→ GOAL OF THE EXERCISE: From the records below, transcribe exactly the lines that begin at the line with "## Testing Approach" and end at the line with "- **macOS**: Generates", both included.

Records from a dataset
:::::

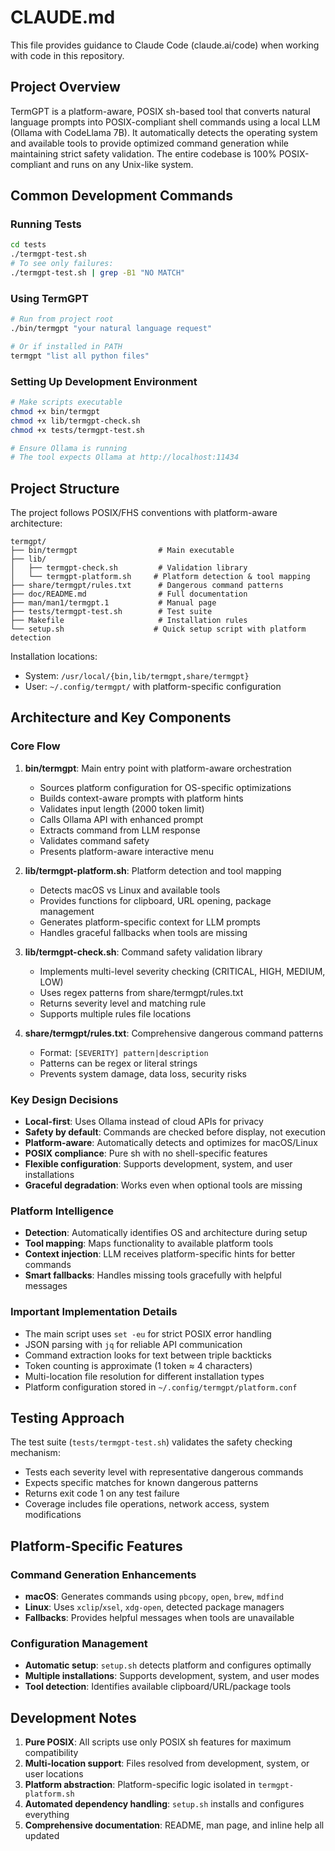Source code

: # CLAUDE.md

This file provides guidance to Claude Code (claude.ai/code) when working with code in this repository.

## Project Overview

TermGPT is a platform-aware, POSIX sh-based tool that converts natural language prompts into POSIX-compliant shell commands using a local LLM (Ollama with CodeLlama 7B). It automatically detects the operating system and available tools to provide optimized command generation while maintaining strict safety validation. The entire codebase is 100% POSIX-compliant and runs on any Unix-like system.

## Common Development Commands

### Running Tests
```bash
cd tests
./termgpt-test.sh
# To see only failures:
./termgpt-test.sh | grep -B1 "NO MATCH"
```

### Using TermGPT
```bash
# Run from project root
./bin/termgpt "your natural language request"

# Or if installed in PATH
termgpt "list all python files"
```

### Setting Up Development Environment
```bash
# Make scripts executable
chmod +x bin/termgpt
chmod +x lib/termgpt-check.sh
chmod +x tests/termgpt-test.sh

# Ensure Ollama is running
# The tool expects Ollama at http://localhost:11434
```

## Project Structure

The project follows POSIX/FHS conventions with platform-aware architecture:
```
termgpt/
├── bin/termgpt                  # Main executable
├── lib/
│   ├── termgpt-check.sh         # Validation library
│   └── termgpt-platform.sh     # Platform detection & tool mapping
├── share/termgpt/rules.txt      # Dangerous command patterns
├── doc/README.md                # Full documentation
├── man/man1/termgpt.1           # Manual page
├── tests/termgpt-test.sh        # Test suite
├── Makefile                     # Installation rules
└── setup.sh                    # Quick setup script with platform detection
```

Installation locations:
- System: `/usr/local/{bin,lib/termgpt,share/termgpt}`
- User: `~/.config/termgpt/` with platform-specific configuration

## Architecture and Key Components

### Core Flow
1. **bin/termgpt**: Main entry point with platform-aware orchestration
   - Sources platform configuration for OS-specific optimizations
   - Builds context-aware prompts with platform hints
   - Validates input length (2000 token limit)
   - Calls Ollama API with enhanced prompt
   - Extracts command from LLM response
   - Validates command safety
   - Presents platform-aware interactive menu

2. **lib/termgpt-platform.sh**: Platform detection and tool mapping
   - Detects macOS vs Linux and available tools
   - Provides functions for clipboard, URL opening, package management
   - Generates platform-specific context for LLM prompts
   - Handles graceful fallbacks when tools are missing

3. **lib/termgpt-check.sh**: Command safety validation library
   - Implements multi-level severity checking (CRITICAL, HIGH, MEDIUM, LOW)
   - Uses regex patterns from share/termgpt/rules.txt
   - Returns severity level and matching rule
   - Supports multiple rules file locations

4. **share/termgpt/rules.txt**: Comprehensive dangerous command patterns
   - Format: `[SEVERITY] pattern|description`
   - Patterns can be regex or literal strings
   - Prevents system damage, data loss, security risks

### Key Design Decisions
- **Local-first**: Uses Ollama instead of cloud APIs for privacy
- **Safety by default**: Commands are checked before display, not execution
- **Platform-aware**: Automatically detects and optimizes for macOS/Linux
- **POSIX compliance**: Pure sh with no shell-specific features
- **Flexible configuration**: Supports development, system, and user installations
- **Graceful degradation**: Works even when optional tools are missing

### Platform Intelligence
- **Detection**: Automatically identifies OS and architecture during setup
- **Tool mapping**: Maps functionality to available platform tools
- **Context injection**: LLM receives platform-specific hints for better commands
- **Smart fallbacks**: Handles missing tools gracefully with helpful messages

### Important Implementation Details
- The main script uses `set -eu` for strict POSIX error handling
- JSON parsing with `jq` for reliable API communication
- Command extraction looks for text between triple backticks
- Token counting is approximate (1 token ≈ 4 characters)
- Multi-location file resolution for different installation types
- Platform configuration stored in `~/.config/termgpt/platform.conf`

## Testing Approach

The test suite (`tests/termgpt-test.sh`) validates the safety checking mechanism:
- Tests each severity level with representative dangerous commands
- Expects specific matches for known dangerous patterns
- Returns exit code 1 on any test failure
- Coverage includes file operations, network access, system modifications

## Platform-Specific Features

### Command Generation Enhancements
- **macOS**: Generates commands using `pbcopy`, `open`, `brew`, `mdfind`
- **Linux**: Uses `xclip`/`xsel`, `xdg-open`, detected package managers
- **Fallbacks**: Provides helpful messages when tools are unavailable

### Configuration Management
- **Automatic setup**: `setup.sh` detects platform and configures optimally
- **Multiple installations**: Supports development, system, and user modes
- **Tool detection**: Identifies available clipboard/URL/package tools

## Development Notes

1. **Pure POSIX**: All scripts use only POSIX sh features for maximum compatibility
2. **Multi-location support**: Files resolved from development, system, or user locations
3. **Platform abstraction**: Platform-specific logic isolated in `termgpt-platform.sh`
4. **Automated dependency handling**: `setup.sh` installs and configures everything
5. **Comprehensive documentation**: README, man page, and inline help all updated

:::::

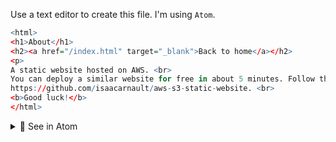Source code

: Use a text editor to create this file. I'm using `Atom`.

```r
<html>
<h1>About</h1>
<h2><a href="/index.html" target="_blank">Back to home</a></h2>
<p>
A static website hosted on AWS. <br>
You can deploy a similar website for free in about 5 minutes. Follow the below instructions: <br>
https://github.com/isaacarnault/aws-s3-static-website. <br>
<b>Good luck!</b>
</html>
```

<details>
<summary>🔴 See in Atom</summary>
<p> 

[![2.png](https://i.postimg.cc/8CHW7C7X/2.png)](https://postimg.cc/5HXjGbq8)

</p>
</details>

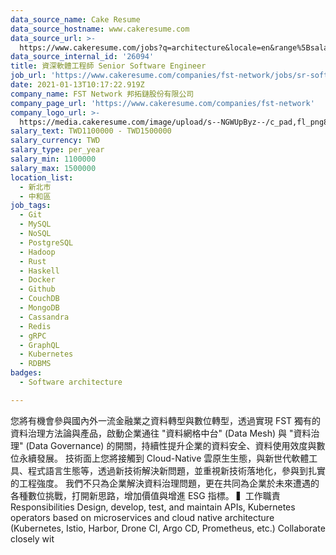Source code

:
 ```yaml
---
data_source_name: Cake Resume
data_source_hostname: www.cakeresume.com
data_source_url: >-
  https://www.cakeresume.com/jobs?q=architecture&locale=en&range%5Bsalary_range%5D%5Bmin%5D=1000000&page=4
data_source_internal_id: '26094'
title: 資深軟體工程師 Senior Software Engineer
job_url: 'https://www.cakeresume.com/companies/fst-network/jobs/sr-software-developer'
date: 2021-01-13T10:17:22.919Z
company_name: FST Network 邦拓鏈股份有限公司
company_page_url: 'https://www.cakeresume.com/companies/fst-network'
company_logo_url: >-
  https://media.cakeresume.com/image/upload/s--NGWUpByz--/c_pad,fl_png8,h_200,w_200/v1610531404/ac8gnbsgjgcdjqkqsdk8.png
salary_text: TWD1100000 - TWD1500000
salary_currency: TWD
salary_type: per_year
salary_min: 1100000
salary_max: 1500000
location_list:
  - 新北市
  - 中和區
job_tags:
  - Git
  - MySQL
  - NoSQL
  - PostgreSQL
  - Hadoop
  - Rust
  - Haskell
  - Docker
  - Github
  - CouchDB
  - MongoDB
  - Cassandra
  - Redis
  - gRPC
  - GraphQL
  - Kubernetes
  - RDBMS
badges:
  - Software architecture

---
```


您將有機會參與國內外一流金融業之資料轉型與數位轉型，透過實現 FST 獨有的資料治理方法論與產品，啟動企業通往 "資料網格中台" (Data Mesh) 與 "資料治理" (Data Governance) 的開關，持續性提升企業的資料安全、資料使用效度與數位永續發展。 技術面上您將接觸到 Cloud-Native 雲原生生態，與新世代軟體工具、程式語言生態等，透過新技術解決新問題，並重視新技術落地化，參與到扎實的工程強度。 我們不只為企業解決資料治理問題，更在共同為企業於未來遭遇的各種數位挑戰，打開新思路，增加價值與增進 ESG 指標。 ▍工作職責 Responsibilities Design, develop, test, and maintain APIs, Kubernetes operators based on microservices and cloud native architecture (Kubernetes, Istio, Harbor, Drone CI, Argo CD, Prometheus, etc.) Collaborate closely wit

:::::

→ SOLUTION BELOW:
## Testing Approach

The test suite (`tests/termgpt-test.sh`) validates the safety checking mechanism:
- Tests each severity level with representative dangerous commands
- Expects specific matches for known dangerous patterns
- Returns exit code 1 on any test failure
- Coverage includes file operations, network access, system modifications

## Platform-Specific Features

### Command Generation Enhancements
- **macOS**: Generates commands using `pbcopy`, `open`, `brew`, `mdfind`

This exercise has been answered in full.